MCP Front
An OAuth 2.1 proxy for MCP servers that enables single sign-on with Google, domain validation, and per-user tokens.
mcp-front
[!WARNING] This project is a work in progress and should not be considered production ready.
Though I'm fairly confident the overall architecture is sound, and I myself rely on the implementation — so it should work :tm:. But definitely alpha software.

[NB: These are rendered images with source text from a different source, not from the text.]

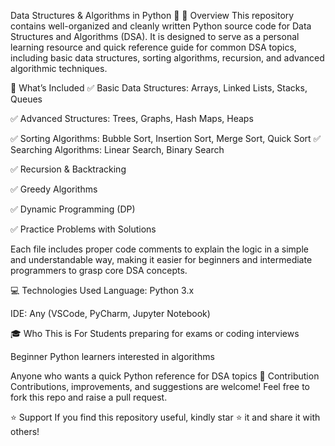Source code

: Data Structures & Algorithms in Python 🐍
📌 Overview
This repository contains well-organized and cleanly written Python source code for Data Structures and Algorithms (DSA). It is designed to serve as a personal learning resource and quick reference guide for common DSA topics, including basic data structures, sorting algorithms, recursion, and advanced algorithmic techniques.

📁 What’s Included
✅ Basic Data Structures: Arrays, Linked Lists, Stacks, Queues

✅ Advanced Structures: Trees, Graphs, Hash Maps, Heaps

✅ Sorting Algorithms: Bubble Sort, Insertion Sort, Merge Sort, Quick Sort
✅ Searching Algorithms: Linear Search, Binary Search

✅ Recursion & Backtracking

✅ Greedy Algorithms

✅ Dynamic Programming (DP)

✅ Practice Problems with Solutions

Each file includes proper code comments to explain the logic in a simple and understandable way, making it easier for beginners and intermediate programmers to grasp core DSA concepts.

💻 Technologies Used
Language: Python 3.x

IDE: Any (VSCode, PyCharm, Jupyter Notebook)

🎓 Who This is For
Students preparing for exams or coding interviews

Beginner Python learners interested in algorithms

Anyone who wants a quick Python reference for DSA topics
🤝 Contribution
Contributions, improvements, and suggestions are welcome! Feel free to fork this repo and raise a pull request.

⭐ Support
If you find this repository useful, kindly star ⭐ it and share it with others!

Expect breaking changes! :)
Also, don't rely too much on the docs, they drift fairly quickly, I do not always keep them updated when doing changes or adding/removing features. They are mostly here to anchor me and help me stay focus on my initial vision.
[!TIP] Looking for the easiest way to get an MCP server for your API? Check out Stainless✨. We offer best-in-class SDK and MCP generation. Build a complete MCP server and publish it to Cloudflare and Docker Hub in a few minutes!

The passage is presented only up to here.